_What to work on_: Report each line from the entries in which "szczęście" can be found.

_Given data_:
╭──
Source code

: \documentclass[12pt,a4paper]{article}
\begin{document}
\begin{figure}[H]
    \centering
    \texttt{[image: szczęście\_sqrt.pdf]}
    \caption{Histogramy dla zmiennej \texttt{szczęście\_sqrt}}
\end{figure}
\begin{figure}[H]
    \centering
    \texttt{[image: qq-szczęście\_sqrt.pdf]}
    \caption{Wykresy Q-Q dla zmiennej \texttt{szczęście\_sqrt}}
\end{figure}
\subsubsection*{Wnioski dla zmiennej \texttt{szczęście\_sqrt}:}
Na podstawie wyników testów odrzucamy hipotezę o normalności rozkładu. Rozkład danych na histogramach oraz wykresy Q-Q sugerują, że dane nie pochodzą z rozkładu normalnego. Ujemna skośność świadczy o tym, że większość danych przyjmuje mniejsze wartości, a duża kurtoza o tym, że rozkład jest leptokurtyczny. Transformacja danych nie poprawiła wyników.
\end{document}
╰──
_Problem solution_:
    \texttt{[image: szczęście\_sqrt.pdf]}
    \caption{Histogramy dla zmiennej \texttt{szczęście\_sqrt}}
    \texttt{[image: qq-szczęście\_sqrt.pdf]}
    \caption{Wykresy Q-Q dla zmiennej \texttt{szczęście\_sqrt}}
\subsubsection*{Wnioski dla zmiennej \texttt{szczęście\_sqrt}:}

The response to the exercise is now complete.